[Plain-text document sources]

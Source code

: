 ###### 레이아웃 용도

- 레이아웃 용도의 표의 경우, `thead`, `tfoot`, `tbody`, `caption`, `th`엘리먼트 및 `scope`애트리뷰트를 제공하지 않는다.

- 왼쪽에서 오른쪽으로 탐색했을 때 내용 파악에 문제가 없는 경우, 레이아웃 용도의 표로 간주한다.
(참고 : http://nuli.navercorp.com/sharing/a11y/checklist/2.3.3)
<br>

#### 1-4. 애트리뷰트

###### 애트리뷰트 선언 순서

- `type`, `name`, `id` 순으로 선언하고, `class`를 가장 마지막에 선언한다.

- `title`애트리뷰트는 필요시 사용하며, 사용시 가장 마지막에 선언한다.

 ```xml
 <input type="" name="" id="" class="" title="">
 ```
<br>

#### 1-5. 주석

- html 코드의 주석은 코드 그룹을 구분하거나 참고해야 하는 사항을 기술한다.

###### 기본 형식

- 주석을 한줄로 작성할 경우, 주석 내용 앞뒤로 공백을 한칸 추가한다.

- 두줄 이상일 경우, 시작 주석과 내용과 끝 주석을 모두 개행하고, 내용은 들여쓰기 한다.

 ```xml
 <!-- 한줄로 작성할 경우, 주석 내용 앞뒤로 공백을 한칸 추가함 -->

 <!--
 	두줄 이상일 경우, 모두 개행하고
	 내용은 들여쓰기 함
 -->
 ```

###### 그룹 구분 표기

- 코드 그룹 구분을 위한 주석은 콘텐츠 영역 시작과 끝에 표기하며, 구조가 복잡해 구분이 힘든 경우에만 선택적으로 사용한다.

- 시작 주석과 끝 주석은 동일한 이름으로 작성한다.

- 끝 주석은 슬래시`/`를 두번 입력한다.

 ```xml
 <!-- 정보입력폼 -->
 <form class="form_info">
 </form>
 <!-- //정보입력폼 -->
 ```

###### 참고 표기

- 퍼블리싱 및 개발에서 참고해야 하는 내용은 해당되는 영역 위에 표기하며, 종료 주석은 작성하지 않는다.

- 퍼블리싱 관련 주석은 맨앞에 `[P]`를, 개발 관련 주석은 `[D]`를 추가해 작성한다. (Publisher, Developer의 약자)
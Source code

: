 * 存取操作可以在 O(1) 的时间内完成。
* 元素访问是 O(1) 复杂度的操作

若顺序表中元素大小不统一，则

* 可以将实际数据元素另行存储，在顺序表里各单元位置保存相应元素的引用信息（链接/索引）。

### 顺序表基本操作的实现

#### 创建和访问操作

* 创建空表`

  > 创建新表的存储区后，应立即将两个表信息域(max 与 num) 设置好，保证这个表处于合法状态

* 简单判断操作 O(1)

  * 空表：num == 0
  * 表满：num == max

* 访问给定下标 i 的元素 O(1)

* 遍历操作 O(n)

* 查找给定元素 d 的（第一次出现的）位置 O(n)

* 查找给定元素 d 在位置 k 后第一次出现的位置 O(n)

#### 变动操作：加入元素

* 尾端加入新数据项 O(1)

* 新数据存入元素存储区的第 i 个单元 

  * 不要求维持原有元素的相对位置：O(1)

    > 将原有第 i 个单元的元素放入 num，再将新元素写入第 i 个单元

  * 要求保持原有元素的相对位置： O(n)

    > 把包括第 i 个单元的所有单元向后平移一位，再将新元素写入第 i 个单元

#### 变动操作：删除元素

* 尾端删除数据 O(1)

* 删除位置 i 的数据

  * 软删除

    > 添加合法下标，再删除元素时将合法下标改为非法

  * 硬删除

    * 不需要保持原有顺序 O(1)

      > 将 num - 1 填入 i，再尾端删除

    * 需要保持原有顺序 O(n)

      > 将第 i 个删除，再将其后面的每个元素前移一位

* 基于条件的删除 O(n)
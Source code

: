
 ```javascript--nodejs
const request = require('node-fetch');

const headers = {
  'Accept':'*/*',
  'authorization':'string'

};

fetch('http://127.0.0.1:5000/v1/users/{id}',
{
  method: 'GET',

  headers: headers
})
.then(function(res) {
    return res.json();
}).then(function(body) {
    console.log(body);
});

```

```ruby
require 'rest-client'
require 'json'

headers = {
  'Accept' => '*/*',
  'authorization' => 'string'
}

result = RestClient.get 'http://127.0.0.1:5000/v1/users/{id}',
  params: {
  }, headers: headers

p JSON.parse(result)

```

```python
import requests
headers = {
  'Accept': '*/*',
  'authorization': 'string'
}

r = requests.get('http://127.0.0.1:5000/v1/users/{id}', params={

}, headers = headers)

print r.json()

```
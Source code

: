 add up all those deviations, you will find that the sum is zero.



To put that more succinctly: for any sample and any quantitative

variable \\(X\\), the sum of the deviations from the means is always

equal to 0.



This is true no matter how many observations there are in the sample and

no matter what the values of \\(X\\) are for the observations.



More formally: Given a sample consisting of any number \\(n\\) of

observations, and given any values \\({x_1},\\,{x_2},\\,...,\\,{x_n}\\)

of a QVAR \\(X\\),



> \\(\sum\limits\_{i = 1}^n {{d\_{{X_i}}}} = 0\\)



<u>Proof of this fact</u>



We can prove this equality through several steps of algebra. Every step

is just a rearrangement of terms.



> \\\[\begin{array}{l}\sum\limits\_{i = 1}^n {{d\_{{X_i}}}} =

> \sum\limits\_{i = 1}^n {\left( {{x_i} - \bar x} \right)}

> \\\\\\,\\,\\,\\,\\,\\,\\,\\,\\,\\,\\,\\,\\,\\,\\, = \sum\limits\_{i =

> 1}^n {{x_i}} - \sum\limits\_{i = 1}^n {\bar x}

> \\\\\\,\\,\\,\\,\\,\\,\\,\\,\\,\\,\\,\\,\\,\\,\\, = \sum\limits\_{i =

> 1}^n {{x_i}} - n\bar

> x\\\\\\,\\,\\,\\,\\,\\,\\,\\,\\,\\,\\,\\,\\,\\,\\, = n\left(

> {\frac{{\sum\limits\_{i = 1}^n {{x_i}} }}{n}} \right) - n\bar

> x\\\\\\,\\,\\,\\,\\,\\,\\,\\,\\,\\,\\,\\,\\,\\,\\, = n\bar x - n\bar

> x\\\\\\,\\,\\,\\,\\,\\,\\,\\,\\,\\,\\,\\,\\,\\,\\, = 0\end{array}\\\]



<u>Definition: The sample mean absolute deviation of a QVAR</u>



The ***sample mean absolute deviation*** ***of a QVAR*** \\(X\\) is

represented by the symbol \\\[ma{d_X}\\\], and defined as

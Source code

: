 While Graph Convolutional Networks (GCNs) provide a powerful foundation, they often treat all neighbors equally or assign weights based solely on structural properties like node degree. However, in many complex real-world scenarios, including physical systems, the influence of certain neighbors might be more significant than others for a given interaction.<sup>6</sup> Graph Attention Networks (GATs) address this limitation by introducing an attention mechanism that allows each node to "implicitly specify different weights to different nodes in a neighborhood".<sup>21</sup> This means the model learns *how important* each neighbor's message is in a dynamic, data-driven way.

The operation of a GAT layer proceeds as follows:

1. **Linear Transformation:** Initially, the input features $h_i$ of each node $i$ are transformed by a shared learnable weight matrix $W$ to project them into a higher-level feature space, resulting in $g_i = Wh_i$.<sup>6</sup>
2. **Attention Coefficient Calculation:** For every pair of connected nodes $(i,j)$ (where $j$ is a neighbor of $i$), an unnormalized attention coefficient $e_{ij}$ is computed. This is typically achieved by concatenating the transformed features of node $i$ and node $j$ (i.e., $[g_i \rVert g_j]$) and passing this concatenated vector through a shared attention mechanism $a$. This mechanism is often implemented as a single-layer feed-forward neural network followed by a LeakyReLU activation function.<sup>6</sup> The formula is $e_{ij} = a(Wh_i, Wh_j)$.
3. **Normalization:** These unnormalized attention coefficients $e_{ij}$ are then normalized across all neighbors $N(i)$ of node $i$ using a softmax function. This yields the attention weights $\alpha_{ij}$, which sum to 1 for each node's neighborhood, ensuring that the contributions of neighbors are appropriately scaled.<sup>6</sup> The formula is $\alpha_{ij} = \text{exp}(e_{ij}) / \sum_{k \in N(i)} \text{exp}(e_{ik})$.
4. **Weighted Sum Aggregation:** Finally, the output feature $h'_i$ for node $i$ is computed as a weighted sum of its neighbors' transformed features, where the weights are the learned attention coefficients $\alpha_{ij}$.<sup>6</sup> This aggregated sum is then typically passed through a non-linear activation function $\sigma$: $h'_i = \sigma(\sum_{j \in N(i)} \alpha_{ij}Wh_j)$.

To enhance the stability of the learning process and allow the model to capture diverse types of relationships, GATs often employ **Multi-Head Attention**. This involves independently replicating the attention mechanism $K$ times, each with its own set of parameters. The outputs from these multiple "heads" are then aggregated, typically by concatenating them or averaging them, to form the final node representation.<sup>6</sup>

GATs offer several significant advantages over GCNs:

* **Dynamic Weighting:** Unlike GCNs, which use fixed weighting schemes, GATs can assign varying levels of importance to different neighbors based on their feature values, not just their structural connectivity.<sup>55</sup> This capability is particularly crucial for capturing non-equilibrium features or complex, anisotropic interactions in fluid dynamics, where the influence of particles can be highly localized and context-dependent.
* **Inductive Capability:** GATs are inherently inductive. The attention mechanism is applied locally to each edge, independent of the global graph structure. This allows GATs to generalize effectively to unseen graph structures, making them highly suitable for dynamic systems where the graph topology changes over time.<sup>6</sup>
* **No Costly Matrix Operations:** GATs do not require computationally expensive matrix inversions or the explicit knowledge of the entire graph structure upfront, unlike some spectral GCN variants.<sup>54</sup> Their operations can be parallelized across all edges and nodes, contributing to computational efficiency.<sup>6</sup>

_Requirement_
Across the entries, tally every line that contains the word "params" and report the sum by itself.

_Answer box_
2